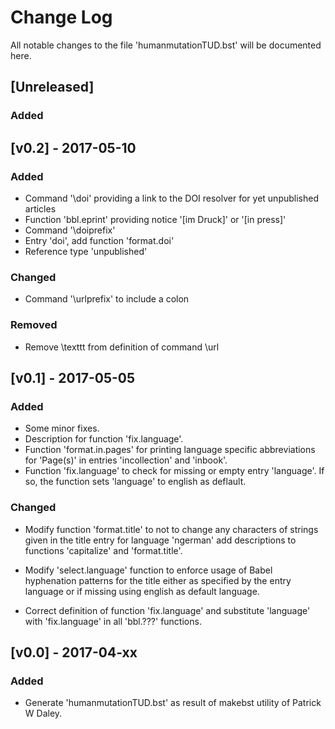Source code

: # Change Log
All notable changes to the file 'humanmutationTUD.bst' will be documented here.

## [Unreleased]
### Added

## [v0.2] - 2017-05-10
### Added
- Command '\doi' providing a link to the DOI resolver for yet unpublished articles
- Function 'bbl.eprint' providing notice '[im Druck]' or '[in press]'
- Command '\doiprefix'
- Entry 'doi', add function 'format.doi'
- Reference type 'unpublished'

### Changed
- Command '\urlprefix' to include a colon

### Removed
- Remove \texttt from definition of command \url

## [v0.1] - 2017-05-05
### Added
- Some minor fixes.
- Description for function 'fix.language'.
- Function 'format.in.pages' for printing language specific abbreviations for
  'Page(s)' in entries 'incollection' and 'inbook'.
- Function 'fix.language' to check for missing or empty entry 'language'. If
  so, the function sets 'language' to english as deflault.

### Changed
- Modify function 'format.title' to not to change any characters of strings given
  in the title entry for language 'ngerman' add descriptions to functions 
  'capitalize' and 'format.title'.

- Modify 'select.language' function to enforce usage of Babel hyphenation patterns
  for the title either as specified by the entry language or if missing using 
  english as default language.

- Correct definition of function 'fix.language' and substitute 'language' with 
  'fix.language' in all 'bbl.???' functions.

## [v0.0] - 2017-04-xx
### Added
- Generate 'humanmutationTUD.bst' as result of makebst utility of Patrick W Daley.

[//]: # (Added, Changed, Fixed, Removed)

» **INSTRUCTIONS FOR THE TASK**
Restate the data above word for word. Skip every picture.

» **SOLUTION TO THIS PROBLEM**
Source code

: # Change Log
All notable changes to the file 'humanmutationTUD.bst' will be documented here.

## [Unreleased]
### Added

## [v0.2] - 2017-05-10
### Added
- Command '\doi' providing a link to the DOI resolver for yet unpublished articles
- Function 'bbl.eprint' providing notice '[im Druck]' or '[in press]'
- Command '\doiprefix'
- Entry 'doi', add function 'format.doi'
- Reference type 'unpublished'

### Changed
- Command '\urlprefix' to include a colon

### Removed
- Remove \texttt from definition of command \url

## [v0.1] - 2017-05-05
### Added
- Some minor fixes.
- Description for function 'fix.language'.
- Function 'format.in.pages' for printing language specific abbreviations for
  'Page(s)' in entries 'incollection' and 'inbook'.
- Function 'fix.language' to check for missing or empty entry 'language'. If
  so, the function sets 'language' to english as deflault.

### Changed
- Modify function 'format.title' to not to change any characters of strings given
  in the title entry for language 'ngerman' add descriptions to functions 
  'capitalize' and 'format.title'.

- Modify 'select.language' function to enforce usage of Babel hyphenation patterns
  for the title either as specified by the entry language or if missing using 
  english as default language.

- Correct definition of function 'fix.language' and substitute 'language' with 
  'fix.language' in all 'bbl.???' functions.

## [v0.0] - 2017-04-xx
### Added
- Generate 'humanmutationTUD.bst' as result of makebst utility of Patrick W Daley.

[//]: # (Added, Changed, Fixed, Removed)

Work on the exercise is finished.